(Collected data)
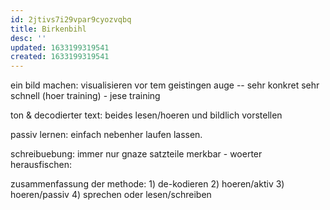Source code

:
 ```yaml
---
id: 2jtivs7i29vpar9cyozvqbq
title: Birkenbihl
desc: ''
updated: 1633199319541
created: 1633199319541
---
```


ein bild machen: visualisieren vor tem geistingen auge -- sehr konkret sehr schnell
(hoer training) - jese training

ton & decodierter text:  beides lesen/hoeren und bildlich vorstellen

passiv lernen: einfach nebenher laufen lassen.

schreibuebung: immer nur gnaze satzteile merkbar - woerter herausfischen:

zusammenfassung der methode:
     1) de-kodieren
     2) hoeren/aktiv
     3) hoeren/passiv
     4) sprechen oder lesen/schreiben
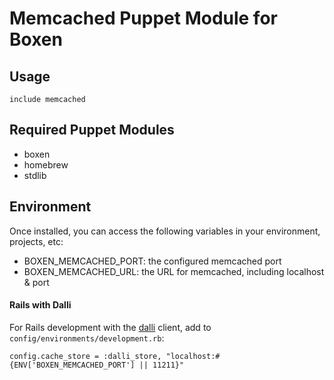 # Memcached Puppet Module for Boxen

## Usage

```puppet
include memcached
```

## Required Puppet Modules

* boxen
* homebrew
* stdlib


## Environment

Once installed, you can access the following variables in your environment, projects, etc:

* BOXEN_MEMCACHED_PORT: the configured memcached port
* BOXEN_MEMCACHED_URL: the URL for memcached, including localhost & port

#### Rails with Dalli

For Rails development with the [dalli](https://github.com/mperham/dalli) client, add to `config/environments/development.rb`:

    config.cache_store = :dalli_store, "localhost:#{ENV['BOXEN_MEMCACHED_PORT'] || 11211}"
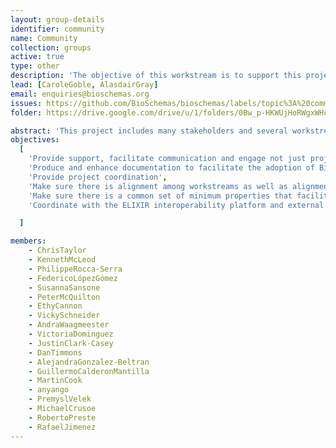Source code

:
```yaml
---
layout: group-details
identifier: community
name: Community
collection: groups
active: true
type: other
description: 'The objective of this workstream is to support this project and the involvement of the Bioschemas community.'
lead: [CaroleGoble, AlasdairGray]
email: enquiries@bioschemas.org
issues: https://github.com/BioSchemas/bioschemas/labels/topic%3A%20community
folder: https://drive.google.com/drive/u/1/folders/0Bw_p-HKWUjHoRWgxWHcwVHNQUGM

abstract: 'This project includes many stakeholders and several workstreams. For this project to be successful it will require good communication and coordination, not just among partners but also with the Bioschemas community.'
objectives:
  [
    'Provide support, facilitate communication and engage not just project partners but the community including Bioschemas and other related efforts like Force11 and BD2K',
    'Produce and enhance documentation to facilitate the adoption of Bioschemas from a technical perspective',
    'Provide project coordination',
    'Make sure there is alignment among workstreams as well as alignment among specifications',
    'Make sure there is a common set of minimum properties that facilitates contextualisation',
    'Coordinate with the ELIXIR interoperability platform and external partners'

  ]

members:
    - ChrisTaylor
    - KennethMcLeod
    - PhilippeRocca-Serra
    - FedericoLópezGómez
    - SusannaSansone
    - PeterMcQuilton
    - EthyCannon
    - VickySchneider
    - AndraWaagmeester
    - VictoriaDominguez
    - JustinClark-Casey
    - DanTimmons
    - AlejandraGonzalez-Beltran
    - GuillermoCalderonMantilla
    - MartinCook
    - anyango
    - PremyslVelek
    - MichaelCrusoe
    - RobertoPreste
    - RafaelJimenez
---
```

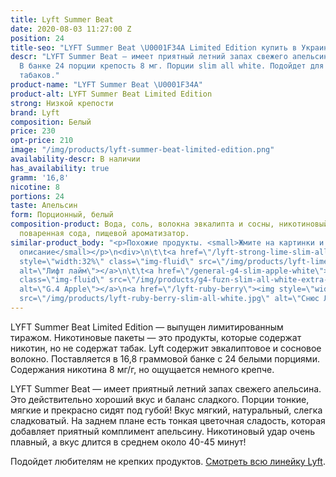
 ```yaml
---
title: Lyft Summer Beat
date: 2020-08-03 11:27:00 Z
position: 24
title-seo: "LYFT Summer Beat \U0001F34A Limited Edition купить в Украине"
descr: "LYFT Summer Beat — имеет приятный летний запах свежего апельсина \U0001F34A.
  В банке 24 порции крепость 8 мг. Порции slim all white. Подойдет для любителей некрепких
  табаков."
product-name: "LYFT Summer Beat \U0001F34A"
product-alt: LYFT Summer Beat Limited Edition
strong: Низкой крепости
brand: Lyft
composition: Белый
price: 230
opt-price: 210
image: "/img/products/lyft-summer-beat-limited-edition.png"
availability-descr: В наличии
has_availability: true
gramm: '16,8'
nicotine: 8
portions: 24
taste: Апельсин
form: Порционный, белый
composition-product: Вода, соль, волокна эвкалипта и сосны, никотиновый экстракт,
  поваренная сода, пищевой ароматизатор.
similar-product_body: "<p>Похожие продукты. <small>Жмите на картинки и читайте полное
  описание</small></p>\n<div>\n\t\t<a href=\"/lyft-strong-lime-slim-all-white\"><img
  style=\"width:32%\" class=\"img-fluid\" src=\"/img/products/lyft-lime-strong-slim-all-white-portion.png\"
  alt=\"Лифт лайм\"></a>\n\t\t<a href=\"/general-g4-slim-apple-white\"><img style=\"width:32%\"
  class=\"img-fluid\" src=\"/img/products/g4-fuzn-slim-all-white-extra-strong-portion.jpg\"
  alt=\"G.4 Apple\"></a>\n<a href=\"/lyft-ruby-berry\"><img style=\"width:32%\" class=\"img-fluid\"
  src=\"/img/products/lyft-ruby-berry-slim-all-white.jpg\" alt=\"Снюс Лифт с клубникой\"></a>\n</div>"
---
```


LYFT Summer Beat Limited Edition — выпущен лимитированным тиражом. Никотиновые пакеты — это продукты, которые содержат никотин, но не содержат табак. Lyft содержит эвкалиптовое и сосновое волокно. Поставляется в 16,8 граммовой банке с 24 белыми порциями. Содержания никотина 8 мг/г, но ощущается немного крепче.

LYFT Summer Beat — имеет приятный летний запах свежего апельсина. Это действительно хороший вкус и баланс сладкого. Порции тонкие, мягкие и прекрасно сидят под губой! Вкус мягкий, натуральный, слегка сладковатый. На заднем плане есть тонкая цветочная сладость, которая добавляет приятный комплимент апельсину. Никотиновый удар очень плавный, а вкус длится в среднем около 40-45 минут!

Подойдет любителям не крепких продуктов.
[Смотреть всю линейку Lyft](/lyft).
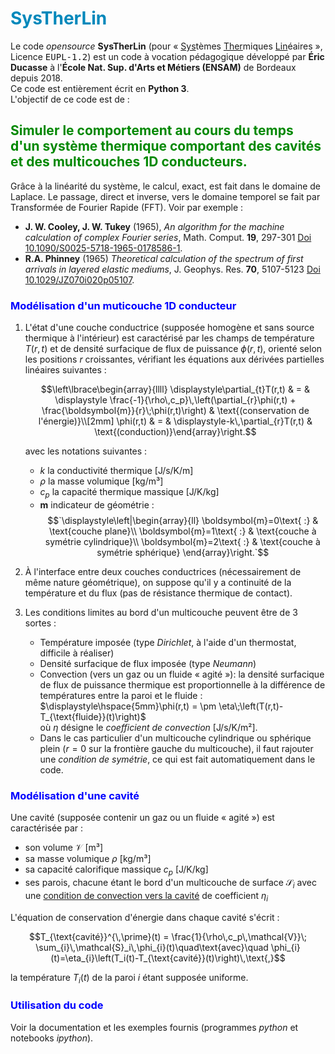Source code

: 
# <span style="color:#0088BB"> <b>SysTherLin</b> </span>

Le code  <i>opensource</i> <b>SysTherLin</b> (pour « <u>Sys</u>tèmes <u>Ther</u>miques <u>Lin</u>éaires », Licence <tt>EUPL-1.2</tt>) est un code à vocation pédagogique développé par <b>Éric Ducasse</b> à l'<b>École Nat. Sup. d'Arts et Métiers (ENSAM)</b> de Bordeaux depuis 2018.<br>
Ce code est entièrement écrit en <b>Python 3</b>.<br>
L'objectif de ce code est de :

## <span style="color:#008800"> <b>Simuler le comportement au cours du temps d'un système thermique comportant des cavités et des multicouches 1D conducteurs.</b> </span>

Grâce à la linéarité du système, le calcul, exact, est fait dans le domaine de Laplace. Le passage, direct et inverse, vers le domaine temporel se fait par Transformée de Fourier Rapide (FFT). Voir par exemple :

- <b>J. W. Cooley, J. W. Tukey</b> (1965), <i>An algorithm for the machine calculation of complex Fourier series</i>, Math. Comput. <b>19</b>, 297-301 [Doi 10.1090/S0025-5718-1965-0178586-1](https://dx.doi.org/10.1090/S0025-5718-1965-0178586-1).
- <b>R.A. Phinney</b> (1965) <i>Theoretical calculation of the spectrum of first arrivals in layered elastic mediums</i>, J. Geophys. Res. <b>70</b>, 5107-5123 [Doi 10.1029/JZ070i020p05107](https://dx.doi.org/10.1029/JZ070i020p05107).
<!-- end of the list -->

### <span style="color:#0000FF"> <b>Modélisation d'un muticouche 1D conducteur</b></span>

1. L'état d'une couche conductrice (supposée homogène et sans source 
thermique à l'intérieur) est caractérisé par les champs de température 
$`T(r,t)`$ et de densité surfacique de flux de puissance $`\phi(r,t)`$, 
orienté selon les positions $`r`$ croissantes, vérifiant les équations 
aux dérivées  partielles linéaires suivantes :  
    ```math
    \left\lbrace\begin{array}{llll} 
    \displaystyle\partial_{t}T(r,t) & = & 
    \displaystyle \frac{-1}{\rho\,c_p}\,\left(\partial_{r}\phi(r,t) 
    + \frac{\boldsymbol{m}}{r}\;\phi(r,t)\right) & 
    \text{(conservation de l'énergie)}\\[2mm] 
    \phi(r,t) & = & \displaystyle-k\,\partial_{r}T(r,t) & 
    \text{(conduction)}\end{array}\right.
    ```
    avec les notations suivantes : 
    - $`k`$ la conductivité thermique [J/s/K/m]
    - $`\rho`$ la masse volumique [kg/m³]
    - $`c_p`$ la capacité thermique massique [J/K/kg]
    - $`\boldsymbol{m}`$ indicateur de géométrie : 
    $$`\displaystyle\left|\begin{array}{ll} \boldsymbol{m}=0\text{ :} & 
    \text{couche plane}\\ \boldsymbol{m}=1\text{ :} & 
    \text{couche à symétrie cylindrique}\\ 
    \boldsymbol{m}=2\text{ :} & \text{couche à symétrie sphérique} 
    \end{array}\right.`$$

1. À l'interface entre deux couches conductrices (nécessairement de 
même nature géométrique), on suppose qu'il y a continuité de la 
température et du flux (pas de résistance thermique de contact).

1. Les conditions limites au bord d'un multicouche peuvent être de 3 sortes :

    - Température imposée (type <i>Dirichlet</i>, à l'aide d'un thermostat, 
    difficile à réaliser)
    - Densité surfacique de flux imposée (type <i>Neumann</i>)
    - Convection (vers un gaz ou un fluide « agité »): la densité surfacique
     de flux de puissance thermique est proportionnelle à la différence de 
     températures entre la paroi et le fluide :<br> 
     $`\displaystyle\hspace{5mm}\phi(r,t) =
     \pm \eta\;\left(T(r,t)-T_{\text{fluide}}(t)\right)`$<br>
     où $`\eta`$ désigne le <i>coefficient de convection</i> [J/s/K/m²].
    - Dans le cas particulier d'un multicouche cylindrique ou sphérique 
    plein ($`r=0`$ sur la frontière gauche du multicouche), 
    il faut rajouter une <i>condition de symétrie</i>,  ce qui est 
    fait automatiquement dans le code.
<!-- end of the list -->

### <span style="color:#0000FF"> <b>Modélisation d'une cavité</b></span>

Une cavité (supposée contenir un gaz ou un fluide « agité ») est 
caractérisée par :

- son volume $`\mathcal{V}`$ [m³]
- sa masse volumique $`\rho`$ [kg/m³]
- sa capacité calorifique massique $`c_p`$ [J/K/kg]
- ses parois, chacune étant le bord d'un multicouche de surface 
$`\mathcal{S}_i`$ avec une <u>condition de convection vers la cavité</u> de 
coefficient $`\eta_i`$

L'équation de conservation d'énergie dans chaque cavité s'écrit :
```math
T_{\text{cavité}}^{\,\prime}(t) = 
\frac{1}{\rho\,c_p\,\mathcal{V}}\;
\sum_{i}\,\mathcal{S}_i\,\phi_{i}(t)\quad\text{avec}\quad 
\phi_{i}(t)=\eta_{i}\left(T_i(t)-T_{\text{cavité}}(t)\right)\,\text{,}
```
la température $`T_i(t)`$ de la paroi $`i`$ étant supposée uniforme.

### <span style="color:#0000FF"> <b>Utilisation du code</b></span>

Voir la documentation et les exemples fournis (programmes <i>python</i> et notebooks <i>ipython</i>).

Brief: Give the lines again exactly, beginning with the first line of the records above and ending with the line that contains "#### Rails with Dalli", and include no pictures.

Response to this task:
Source code

:
 ```yaml
---
id: 2jtivs7i29vpar9cyozvqbq
title: Birkenbihl
desc: ''
updated: 1633199319541
created: 1633199319541
---
```


ein bild machen: visualisieren vor tem geistingen auge -- sehr konkret sehr schnell
(hoer training) - jese training

ton & decodierter text:  beides lesen/hoeren und bildlich vorstellen

passiv lernen: einfach nebenher laufen lassen.

schreibuebung: immer nur gnaze satzteile merkbar - woerter herausfischen:

zusammenfassung der methode:
     1) de-kodieren
     2) hoeren/aktiv
     3) hoeren/passiv
     4) sprechen oder lesen/schreiben
 # Memcached Puppet Module for Boxen

## Usage

```puppet
include memcached
```

## Required Puppet Modules

* boxen
* homebrew
* stdlib


## Environment

Once installed, you can access the following variables in your environment, projects, etc:

* BOXEN_MEMCACHED_PORT: the configured memcached port
* BOXEN_MEMCACHED_URL: the URL for memcached, including localhost & port

#### Rails with Dalli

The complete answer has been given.